Please reproduce the entries below exactly as they stand, but leave the pictures out.
▼▼▼
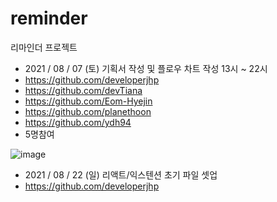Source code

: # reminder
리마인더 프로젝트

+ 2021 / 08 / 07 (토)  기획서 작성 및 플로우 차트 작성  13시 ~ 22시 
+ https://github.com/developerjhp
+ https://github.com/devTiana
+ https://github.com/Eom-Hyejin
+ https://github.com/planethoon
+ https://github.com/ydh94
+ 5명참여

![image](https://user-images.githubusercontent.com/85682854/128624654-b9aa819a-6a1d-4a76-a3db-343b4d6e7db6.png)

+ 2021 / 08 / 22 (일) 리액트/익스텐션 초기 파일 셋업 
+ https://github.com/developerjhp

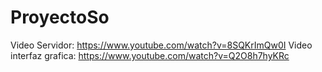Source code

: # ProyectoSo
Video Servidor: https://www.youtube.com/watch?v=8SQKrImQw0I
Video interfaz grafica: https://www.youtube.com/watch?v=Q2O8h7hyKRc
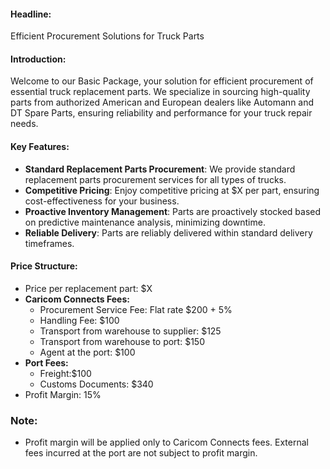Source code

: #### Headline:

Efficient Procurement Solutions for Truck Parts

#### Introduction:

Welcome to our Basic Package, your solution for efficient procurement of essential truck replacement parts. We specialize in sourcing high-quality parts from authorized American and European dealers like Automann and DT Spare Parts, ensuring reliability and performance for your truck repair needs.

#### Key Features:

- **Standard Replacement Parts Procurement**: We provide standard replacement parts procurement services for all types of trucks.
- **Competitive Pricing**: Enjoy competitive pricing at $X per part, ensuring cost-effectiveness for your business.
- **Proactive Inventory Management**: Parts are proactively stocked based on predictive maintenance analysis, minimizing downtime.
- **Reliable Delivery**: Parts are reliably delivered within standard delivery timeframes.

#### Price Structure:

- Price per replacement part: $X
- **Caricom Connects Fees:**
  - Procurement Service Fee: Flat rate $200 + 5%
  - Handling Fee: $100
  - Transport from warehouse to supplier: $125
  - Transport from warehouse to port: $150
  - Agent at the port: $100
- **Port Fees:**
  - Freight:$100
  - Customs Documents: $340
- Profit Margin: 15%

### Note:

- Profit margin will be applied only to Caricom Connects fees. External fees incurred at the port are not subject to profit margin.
▲▲▲
**Solution to this problem**
Source code

: # reminder
리마인더 프로젝트

+ 2021 / 08 / 07 (토)  기획서 작성 및 플로우 차트 작성  13시 ~ 22시 
+ https://github.com/developerjhp
+ https://github.com/devTiana
+ https://github.com/Eom-Hyejin
+ https://github.com/planethoon
+ https://github.com/ydh94
+ 5명참여

![image](https://user-images.githubusercontent.com/85682854/128624654-b9aa819a-6a1d-4a76-a3db-343b4d6e7db6.png)

+ 2021 / 08 / 22 (일) 리액트/익스텐션 초기 파일 셋업 
+ https://github.com/developerjhp

Source code

: # ProyectoSo
Video Servidor: https://www.youtube.com/watch?v=8SQKrImQw0I
Video interfaz grafica: https://www.youtube.com/watch?v=Q2O8h7hyKRc
Source code

: #### Headline:

Efficient Procurement Solutions for Truck Parts

#### Introduction:

Welcome to our Basic Package, your solution for efficient procurement of essential truck replacement parts. We specialize in sourcing high-quality parts from authorized American and European dealers like Automann and DT Spare Parts, ensuring reliability and performance for your truck repair needs.

#### Key Features:

- **Standard Replacement Parts Procurement**: We provide standard replacement parts procurement services for all types of trucks.
- **Competitive Pricing**: Enjoy competitive pricing at $X per part, ensuring cost-effectiveness for your business.
- **Proactive Inventory Management**: Parts are proactively stocked based on predictive maintenance analysis, minimizing downtime.
- **Reliable Delivery**: Parts are reliably delivered within standard delivery timeframes.

#### Price Structure:

- Price per replacement part: $X
- **Caricom Connects Fees:**
  - Procurement Service Fee: Flat rate $200 + 5%
  - Handling Fee: $100
  - Transport from warehouse to supplier: $125
  - Transport from warehouse to port: $150
  - Agent at the port: $100
- **Port Fees:**
  - Freight:$100
  - Customs Documents: $340
- Profit Margin: 15%

### Note:

- Profit margin will be applied only to Caricom Connects fees. External fees incurred at the port are not subject to profit margin.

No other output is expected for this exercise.